The process of working out exactly what I want to build after deciding it was time to finally build myself an arcade machine is a complicated one. There’s a massive number of decisions to be made, like what kind of machine, what kind of games it’ll play, what sort of controls need to be in it, etc… There’s no shortage of ideas online, although a lot of them are bad. A lot of people have no aesthetic or ergonomic sense, it seems. Although mine would be in the “home theater”, which is pretty much geek central, I don’t want too much “OMG, arcade machine!!” bling.
My primary requirements, at least right now, are emulating classic arcade games. These are the ones I like to play, and its a good starting point.
Most of the games I like to play are single player, some are two. A few among my favorites (like Gauntlet) are four player, and I’d like to be able to play them that way. Most use a joystick and a couple buttons, but some of my old favorites, like Quantum, Centipede, and Crystal Castles use a trackball. Some use spinners, but I think those can be made to work with a trackball.
Among the earlier classic games, too, there are both “horizontal” and “vertical” games — depending on if the monitor in the cabinet was portrait or landscape. For whatever reason, most real early games had the monitors on their side and are vertical. I’ve seen some very cool (if overly complex) cabinets that actually rotate the monitor when switching games, but generally speaking that means you end up wasting the side of the screen one way or another. The problem is particularly bad with newer 16:9 monitors, as most arcade ones were either 4:3 or 5:4.
I’ve realized with the requirements I have laid out, that my best option is actually a 4-player cocktail cabinet. There’s a few companies that have made modified versions of the traditional Midway cocktail cabinet, a few in the US but mostly in the UK. The long-side of the cabinet has a long control panel with two more joysticks and buttons. That’s pretty cool, because you can play vertical standard or cocktail games at either end of the table, or horizontal games along the long side of the table. They basically look like this:
Its a best-of-both-worlds design, I think. It gives me the ability to play horizontal and vertical games, but the small control panels mean you can’t really squeeze in much in the way of controls, especially without getting cramped. And, there’s really only two options I’ve found for companies that sell them. The two companies are North Coast Custom Arcade with its Ultimate Cocktail 3 cabinet, and Rec Room Master’s Xtension Classic Cocktail cabinet.

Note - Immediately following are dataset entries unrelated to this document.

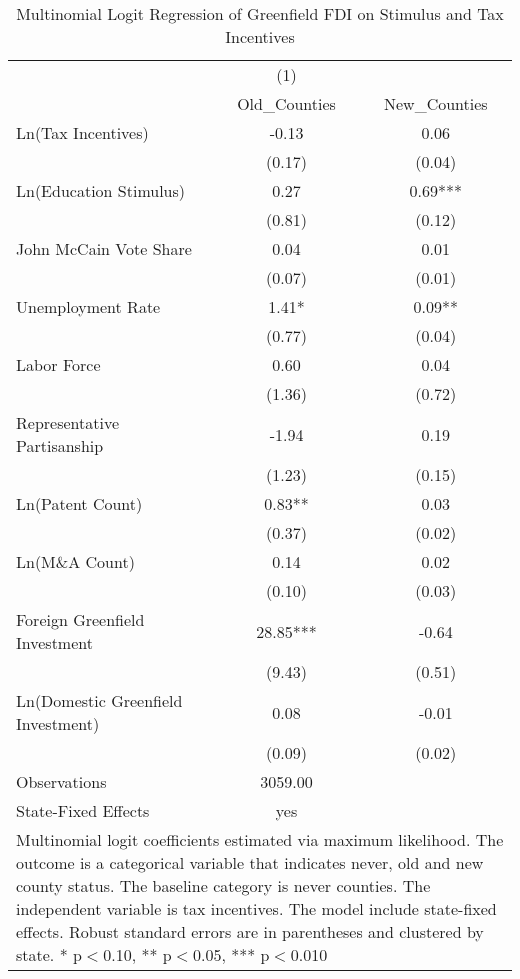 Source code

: \begin{table}[!htbp]\centering
\def\sym#1{\ifmmode^{#1}\else\(^{#1}\)\fi}
\caption{Multinomial Logit Regression of Greenfield FDI on Stimulus and Tax Incentives}
\begin{tabular}{l*{2}{c}}
\hline\hline
                    &         (1)   &               \\
                    &Old_Counties   &New_Counties   \\
\hline
Ln(Tax Incentives)  &       -0.13   &        0.06   \\
                    &      (0.17)   &      (0.04)   \\
Ln(Education Stimulus)&        0.27   &        0.69***\\
                    &      (0.81)   &      (0.12)   \\
John McCain Vote Share&        0.04   &        0.01   \\
                    &      (0.07)   &      (0.01)   \\
Unemployment Rate   &        1.41*  &        0.09** \\
                    &      (0.77)   &      (0.04)   \\
Labor Force         &        0.60   &        0.04   \\
                    &      (1.36)   &      (0.72)   \\
Representative Partisanship&       -1.94   &        0.19   \\
                    &      (1.23)   &      (0.15)   \\
Ln(Patent Count)    &        0.83** &        0.03   \\
                    &      (0.37)   &      (0.02)   \\
Ln(M\&A Count)      &        0.14   &        0.02   \\
                    &      (0.10)   &      (0.03)   \\
Foreign Greenfield Investment&       28.85***&       -0.64   \\
                    &      (9.43)   &      (0.51)   \\
Ln(Domestic Greenfield Investment)&        0.08   &       -0.01   \\
                    &      (0.09)   &      (0.02)   \\
\hline
Observations        &     3059.00   &               \\
State-Fixed Effects &         yes   &               \\
\hline\hline
\multicolumn{3}{p{\linewidth}}{\footnotesize Multinomial logit coefficients estimated via maximum likelihood. The outcome is a categorical variable that indicates  never, old and new county status. The baseline category is never counties. The independent variable is tax incentives. The model include state-fixed effects. Robust standard errors are in parentheses and clustered by state. * p$<$0.10, ** p$<$0.05, *** p$<$0.010}\\
\end{tabular}
\end{table}
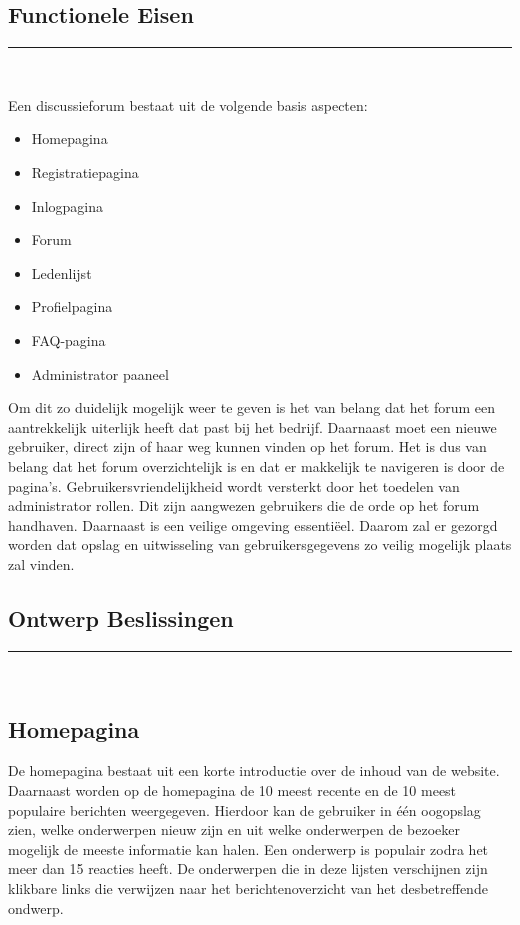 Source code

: \documentclass[a4paper,12pt]{article}
\newcommand{\HRule}{\rule{\linewidth}{0.5mm}}
\begin{document}
\begin{center}
\section[Functionele eisen]{Functionele Eisen}
\HRule \\[0.5cm]
\end{center}
Een discussieforum bestaat uit de volgende basis aspecten:
\begin{itemize}
\item Homepagina
\item Registratiepagina
\item Inlogpagina
\item Forum
\item Ledenlijst
\item Profielpagina
\item FAQ-pagina
\item Administrator paaneel
\end{itemize}

Om dit zo duidelijk mogelijk weer te geven is het van belang dat het forum een aantrekkelijk uiterlijk heeft dat past bij het bedrijf. Daarnaast moet een nieuwe gebruiker, direct zijn of haar weg kunnen vinden op het forum. Het is dus van belang dat het forum overzichtelijk is en dat er makkelijk te navigeren is door de pagina's. Gebruikersvriendelijkheid wordt versterkt door het toedelen van administrator rollen. Dit zijn aangwezen gebruikers die de orde op het forum handhaven. Daarnaast is een veilige omgeving essenti\"eel. Daarom zal er gezorgd worden dat opslag en uitwisseling van gebruikersgegevens zo veilig mogelijk plaats zal vinden.


\begin{center}
\section[Ontwerp Beslissingen]{Ontwerp Beslissingen}
\HRule \\[0.5cm]
\end{center}
\subsection[Homepagina]{Homepagina}
De homepagina bestaat uit een korte introductie over de inhoud van de website. Daarnaast worden op de homepagina de 10 meest recente en de 10 meest populaire berichten weergegeven. Hierdoor kan de gebruiker in \'e\'en oogopslag zien, welke onderwerpen nieuw zijn en uit welke onderwerpen de bezoeker mogelijk de meeste informatie kan halen. Een onderwerp is populair zodra het meer dan 15 reacties heeft. De onderwerpen die in deze lijsten verschijnen zijn klikbare links die verwijzen naar het berichtenoverzicht van het desbetreffende ondwerp.\\
\end{document}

There are pros and cons of each. My primary concern with North Coast’s option is that its got small control panels. I don’t think I could really manage to squeeze in, say, a trackball. The Xtension cabinet has much bigger control panels, 8″ deep instead of 6″ or less, which opens up some options for me. Unfortunately it uses a 16:9 screen which means basically wasting most of the screen all the time. Some emulators, like MAME, can put bezel or marquee graphics in the empty space, so it wont’ look stupid but it’ll be wasted.
But, I really want to figure out how I can get a trackball on the unit, so I fired up Visio and tried laying things out. I’ve settled on the Ultimarc Ultrastik360 for joysticks, for reasons I’ll discuss in another post, and their trackball.
The good news is, I can make it fit:
The end panels are actually bigger than I need, although I think there’ll need to be a couple of other buttons (start, etc), too. But the controls fit.
The size of the trackball, though, means I basically can’t fit six buttons in a grid layout on there without them being vertical, which is probably really unusable. That may be okay — only a small number of arcade games even use six buttons, mostly fighting games.
Even better, though, I’ve realized is if I can fit the trackball on the end of the table. Virtually all trackball games are vertical games, and it’d really work out better ergonomically, although potentially with a lot of knuckle jams.
Using an alternate non-grid layout, I can do something like this, and fit on the Xtension cabinet:
Click on it to see it zoomed in. This actually seems very workable and also adds a spinner on the other end, which would probably make games like Tron playable, as well as Tempest and Arkanoid and other spinner-based games.
Its a shame its not just a little bit wider, but I think it’d work. I’m not sure about that button layout, though. And I’m really not sure about a 16:9 screen. I’d much rather find an older 4:3 LCD.